Calate le tenebre sulla terra, Macario, cui i pimentati cibi e i vini generosi suggerivano ardite idee e virili risoluzioni, cauto varcò la soglia della camera nuziale, avviandosi verso il talamo, ove una serica coltre modellava le potenti formosità della sposa. E già si chinava a svegliar la dormiente con un onesto bacio maritale, allorché vide l'ospite sbucar fulmineo e balzare iroso e interporsi, con schiamazzi e minacce, tra le mascoline labbra e la femminea epidermide. Le più inzuccherate parolette e i più affettuosi vezzeggiamenti, anziché placare il collerico, ne aumentaron la furia. E Macario dovè allontanarsi mogio non solo dal giaciglio, bensì dalla camera stessa.

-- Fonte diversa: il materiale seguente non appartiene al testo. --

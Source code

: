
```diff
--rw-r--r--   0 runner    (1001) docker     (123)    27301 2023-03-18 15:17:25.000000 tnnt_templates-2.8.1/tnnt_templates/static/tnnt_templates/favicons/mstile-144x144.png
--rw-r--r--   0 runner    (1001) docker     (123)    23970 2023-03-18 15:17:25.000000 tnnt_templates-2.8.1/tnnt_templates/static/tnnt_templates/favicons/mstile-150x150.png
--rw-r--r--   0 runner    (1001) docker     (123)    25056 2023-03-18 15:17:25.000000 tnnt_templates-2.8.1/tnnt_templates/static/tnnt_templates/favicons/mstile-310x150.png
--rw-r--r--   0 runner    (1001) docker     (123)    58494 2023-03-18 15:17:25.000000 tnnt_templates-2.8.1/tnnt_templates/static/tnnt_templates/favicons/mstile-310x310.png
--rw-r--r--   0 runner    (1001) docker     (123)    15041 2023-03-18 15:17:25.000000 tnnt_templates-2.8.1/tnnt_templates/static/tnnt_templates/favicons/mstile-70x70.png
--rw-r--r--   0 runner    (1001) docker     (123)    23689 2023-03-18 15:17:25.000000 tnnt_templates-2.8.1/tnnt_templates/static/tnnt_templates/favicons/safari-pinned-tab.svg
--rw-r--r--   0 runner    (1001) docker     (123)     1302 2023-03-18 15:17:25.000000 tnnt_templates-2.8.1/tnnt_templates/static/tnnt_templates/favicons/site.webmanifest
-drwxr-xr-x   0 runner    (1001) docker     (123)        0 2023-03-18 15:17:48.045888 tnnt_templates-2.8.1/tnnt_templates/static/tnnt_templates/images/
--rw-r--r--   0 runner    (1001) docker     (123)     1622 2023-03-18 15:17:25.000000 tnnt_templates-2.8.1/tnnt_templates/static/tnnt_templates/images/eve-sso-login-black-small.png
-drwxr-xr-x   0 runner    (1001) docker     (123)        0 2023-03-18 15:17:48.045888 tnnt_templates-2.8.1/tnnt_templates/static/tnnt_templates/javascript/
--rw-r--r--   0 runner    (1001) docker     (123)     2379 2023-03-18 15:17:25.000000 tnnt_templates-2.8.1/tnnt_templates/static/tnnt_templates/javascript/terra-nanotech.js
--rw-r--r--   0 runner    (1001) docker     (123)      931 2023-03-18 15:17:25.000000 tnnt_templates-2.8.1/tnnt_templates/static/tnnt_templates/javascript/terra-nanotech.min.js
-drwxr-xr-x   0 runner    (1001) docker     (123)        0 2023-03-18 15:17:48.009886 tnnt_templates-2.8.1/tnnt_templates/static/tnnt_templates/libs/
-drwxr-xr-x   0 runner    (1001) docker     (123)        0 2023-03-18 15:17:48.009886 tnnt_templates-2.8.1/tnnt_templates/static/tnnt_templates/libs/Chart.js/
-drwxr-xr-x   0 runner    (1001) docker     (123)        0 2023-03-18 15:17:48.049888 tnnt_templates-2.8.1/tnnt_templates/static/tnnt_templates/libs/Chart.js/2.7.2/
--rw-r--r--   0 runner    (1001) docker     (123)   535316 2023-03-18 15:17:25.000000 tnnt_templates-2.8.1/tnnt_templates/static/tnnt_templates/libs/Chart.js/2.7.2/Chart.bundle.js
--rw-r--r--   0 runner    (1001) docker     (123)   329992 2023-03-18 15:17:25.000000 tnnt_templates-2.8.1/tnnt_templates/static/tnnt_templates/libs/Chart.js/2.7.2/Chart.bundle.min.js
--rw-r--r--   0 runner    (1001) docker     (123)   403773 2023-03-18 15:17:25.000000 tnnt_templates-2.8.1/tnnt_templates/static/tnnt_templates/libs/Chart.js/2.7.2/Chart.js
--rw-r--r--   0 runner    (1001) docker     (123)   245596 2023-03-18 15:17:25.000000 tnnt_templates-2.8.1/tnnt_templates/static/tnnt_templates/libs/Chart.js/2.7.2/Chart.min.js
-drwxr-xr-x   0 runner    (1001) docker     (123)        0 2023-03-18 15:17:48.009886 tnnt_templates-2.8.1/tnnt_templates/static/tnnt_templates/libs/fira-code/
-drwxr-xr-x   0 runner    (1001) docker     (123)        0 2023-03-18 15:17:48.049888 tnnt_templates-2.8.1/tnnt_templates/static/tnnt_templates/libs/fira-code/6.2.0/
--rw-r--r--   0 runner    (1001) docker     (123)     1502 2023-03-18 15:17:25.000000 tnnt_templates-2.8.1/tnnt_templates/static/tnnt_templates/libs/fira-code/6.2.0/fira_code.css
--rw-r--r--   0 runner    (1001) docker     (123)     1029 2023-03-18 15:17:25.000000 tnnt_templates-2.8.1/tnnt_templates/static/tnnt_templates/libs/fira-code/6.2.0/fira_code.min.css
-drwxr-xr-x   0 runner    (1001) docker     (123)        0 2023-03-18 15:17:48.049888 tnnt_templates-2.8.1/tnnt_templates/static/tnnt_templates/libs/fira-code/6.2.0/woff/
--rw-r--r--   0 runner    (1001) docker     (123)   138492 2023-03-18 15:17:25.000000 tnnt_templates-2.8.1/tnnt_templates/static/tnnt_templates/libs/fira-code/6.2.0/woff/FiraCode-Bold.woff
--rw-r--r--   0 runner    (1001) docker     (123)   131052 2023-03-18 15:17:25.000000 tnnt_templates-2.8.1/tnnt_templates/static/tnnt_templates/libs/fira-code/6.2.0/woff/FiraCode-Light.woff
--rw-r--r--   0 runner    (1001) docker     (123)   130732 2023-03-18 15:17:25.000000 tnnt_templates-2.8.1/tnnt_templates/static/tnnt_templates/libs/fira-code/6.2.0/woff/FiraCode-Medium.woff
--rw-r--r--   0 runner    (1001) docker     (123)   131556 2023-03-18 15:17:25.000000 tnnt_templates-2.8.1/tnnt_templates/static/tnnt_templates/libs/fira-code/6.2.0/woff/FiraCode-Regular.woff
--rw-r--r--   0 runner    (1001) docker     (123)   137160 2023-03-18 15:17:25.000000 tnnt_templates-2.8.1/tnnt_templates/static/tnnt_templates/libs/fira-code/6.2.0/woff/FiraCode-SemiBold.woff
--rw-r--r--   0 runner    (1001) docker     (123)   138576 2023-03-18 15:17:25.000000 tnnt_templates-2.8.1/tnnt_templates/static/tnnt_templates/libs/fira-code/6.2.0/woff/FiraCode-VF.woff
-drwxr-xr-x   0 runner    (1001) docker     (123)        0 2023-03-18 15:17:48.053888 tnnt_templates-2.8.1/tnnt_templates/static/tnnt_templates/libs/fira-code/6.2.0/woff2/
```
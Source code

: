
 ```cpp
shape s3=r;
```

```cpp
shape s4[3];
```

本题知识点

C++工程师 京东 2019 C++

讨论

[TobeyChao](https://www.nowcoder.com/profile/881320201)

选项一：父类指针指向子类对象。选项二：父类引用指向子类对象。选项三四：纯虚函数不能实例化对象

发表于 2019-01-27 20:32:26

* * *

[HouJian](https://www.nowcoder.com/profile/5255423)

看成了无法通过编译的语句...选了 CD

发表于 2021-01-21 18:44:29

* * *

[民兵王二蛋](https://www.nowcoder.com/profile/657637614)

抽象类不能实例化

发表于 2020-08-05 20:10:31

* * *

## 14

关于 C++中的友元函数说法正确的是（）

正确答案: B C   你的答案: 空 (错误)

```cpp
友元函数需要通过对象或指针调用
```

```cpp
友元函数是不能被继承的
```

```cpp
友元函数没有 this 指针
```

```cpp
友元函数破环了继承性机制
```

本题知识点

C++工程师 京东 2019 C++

Trascorsa la notte fra tormentosi sogni, inspirati dal pimento dei cibi e dalla generosità delle bevande, il martire scese sull'alba dal provvisorio lettuccio, apparecchiato dalle sue mani medesime in un remoto angolo della casa, e s'avviò verso la sala da pranzo, ove gli svariati latticini della colazione avrebber calmati i sensi e fugate le ultime ombre dei sogni. Ma l'ospite era già lì, accampato come un vincitore. E il suo odio doveva aver raggiunto l'apice dell'intensità, poiché senza il più lieve indugio, all'apparir di Macario, esplose in così rumorosa e terrificante forma, da indurre il malcapitato a una precipitosa ritirata. Un odio cieco non dà tregua, e non ascolta ragioni; anzi, persegue il proprio oggetto con raddoppiato furore ad ogni tentativo di pace.